KAREN M. KINNEY
Two bulky desks and two huge filing cabinets barely allow two people to sit down in Cloud Hall's Room 205, the office for the Homeless at Risk Transitional Students (HARTS) program.
Nestled in the corner, wearing a sweater vest and jeans, 50-year-old Program Director Chris Shaeffer peers through his glasses at his laptop.
Shaeffer knows intimately the hardships homeless students face as they deal with the bureaucracy of social services while looking for a home and a job, and going to school.
"I moved to San Francisco to get my Master's, but there was no financial aid available. So I painted houses to support myself," he said.
"I lived in an abandoned house in Potrero Hill, and I painted houses for a cool lady named Mrs. H. I used to work so much that I went to class with paint splatter on my glasses."
It wasn't until his second semester at San Francisco State University he was awarded financial aid.
"In those days, financial aid was not a check, but only a work study program," he said. "So I got a job on campus. Getting a job on campus made a big difference for me to be there."
In 1980, Shaeffer started teaching at the SAN FRANCISCO? County Jail for City College, and moved to the Southeast campus in 1985. He started the HARTS program at the Southeast campus in 1992. The program moved to Ocean campus in 2000. Shaeffer believes the point of the program is to begin with individual services.
"People feel better when they talk," he said. "We offer a place for people to feel like they are a part of something. It's important these students know someone is listening to what they are saying."
The secret to the HARTS program is its simplicity. It offers two primary services: free Muni Fast Passes and campus food vouchers.
"First, the students should be able to get to school and eat on campus like everyone else to feel like they are part of the community," Shaeffer said. "Having to search for food and go back to your homeless atmosphere makes school that much harder."
Dave Burns was at his wits' end when he walked into the HARTS office in 2000, referred by Jorge Bell, dean of financial aid.
"I moved here from Michigan in 1996 because I knew I wanted to be a visual artist," Burns said.
"I lost a sales job in 1997 and started to fall into homelessness. The struggle all my life has been having this drive to be an artist and create, and not being able to figure out how to fit my muse in my life.
"Because sales work was a violation of my character and my essence, I then became homeless. Without a phone or a place for mail, finding a job was virtually impossible."
Burns, 58, graduated from City College in 2003 with an associate degree in Liberal Arts. This year, he graduated from San Francisco's New College with a Bachelor of Arts in Humanities and a Master of Fine Arts in Creative Inquiry with a concentration in Mixed Multimedia and Creativity.
"Chris gave me a strategy," Burns said. "Transportation gets you there. Food keeps you there. City College allowed me to seek my muse. City College allowed me to see what I really needed to do and pursue what was in my heart."
Although being homeless was a terrible strain, the refuge of the HARTS program enabled Burns to find direction and snag his dream of being a visual artist.

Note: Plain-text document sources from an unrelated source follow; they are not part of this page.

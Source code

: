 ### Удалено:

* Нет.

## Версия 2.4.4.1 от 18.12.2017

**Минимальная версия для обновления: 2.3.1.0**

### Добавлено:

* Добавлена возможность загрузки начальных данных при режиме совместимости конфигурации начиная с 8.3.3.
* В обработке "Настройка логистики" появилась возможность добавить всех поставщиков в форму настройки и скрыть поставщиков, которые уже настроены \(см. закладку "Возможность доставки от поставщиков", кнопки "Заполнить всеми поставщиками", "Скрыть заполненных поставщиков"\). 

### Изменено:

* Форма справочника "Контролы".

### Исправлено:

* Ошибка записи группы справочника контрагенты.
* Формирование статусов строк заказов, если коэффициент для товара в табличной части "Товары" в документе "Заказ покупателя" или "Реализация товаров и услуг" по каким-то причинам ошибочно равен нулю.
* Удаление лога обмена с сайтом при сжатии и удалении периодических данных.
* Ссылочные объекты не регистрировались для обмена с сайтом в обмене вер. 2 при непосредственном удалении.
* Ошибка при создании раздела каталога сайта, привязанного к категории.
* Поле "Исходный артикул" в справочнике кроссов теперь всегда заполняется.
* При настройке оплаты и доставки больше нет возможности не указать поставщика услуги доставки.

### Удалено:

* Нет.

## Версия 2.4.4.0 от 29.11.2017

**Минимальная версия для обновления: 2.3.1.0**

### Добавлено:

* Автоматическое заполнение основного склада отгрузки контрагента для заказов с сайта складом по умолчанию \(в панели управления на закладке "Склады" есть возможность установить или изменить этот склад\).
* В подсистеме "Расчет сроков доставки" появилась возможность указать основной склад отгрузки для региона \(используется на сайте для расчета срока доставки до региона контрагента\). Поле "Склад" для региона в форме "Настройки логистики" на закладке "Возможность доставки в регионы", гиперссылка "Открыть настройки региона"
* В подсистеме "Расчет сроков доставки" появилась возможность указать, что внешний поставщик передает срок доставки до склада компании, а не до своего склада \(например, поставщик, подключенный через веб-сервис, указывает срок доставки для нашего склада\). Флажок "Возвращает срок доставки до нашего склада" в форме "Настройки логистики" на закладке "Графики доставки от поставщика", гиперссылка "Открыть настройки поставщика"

"When you're homeless and walking the streets, you are in shock and people ignore you," Shaeffer said. "The healing begins when [homeless students] are surrounded by other students and have a sense of belonging."
Healing is exactly what single mother and senior student Lenore Hamilton was looking for when she went back to school full-time in 1999.
"When I came back to school," Hamilton said," I was not qualified for financial aid because I had too many credits. I was getting child support, food stamps and a fee waiver. I had no money for books. I was so grateful to HARTS for giving me a Fast Pass. I felt like I had some sort of support at school."
Hamilton has successfully stayed in school, and will be graduating with a word processing degree in the fall.
"Chris puts a rainbow in the midst of the storm," Hamilton said. "When everyone else said no, Chris said yes. Chris is what makes the program so good."
Shaeffer believes college is the road to success and encourages students to embrace their studies to gain the power to change their lives.
"Education changes you right away," Shaeffer said. "You've got knowledge you didn't have before. Every day you spend in class, you're learning something new, and you can change your outlook. A person coming from a bad situation sees a way out and change is possible."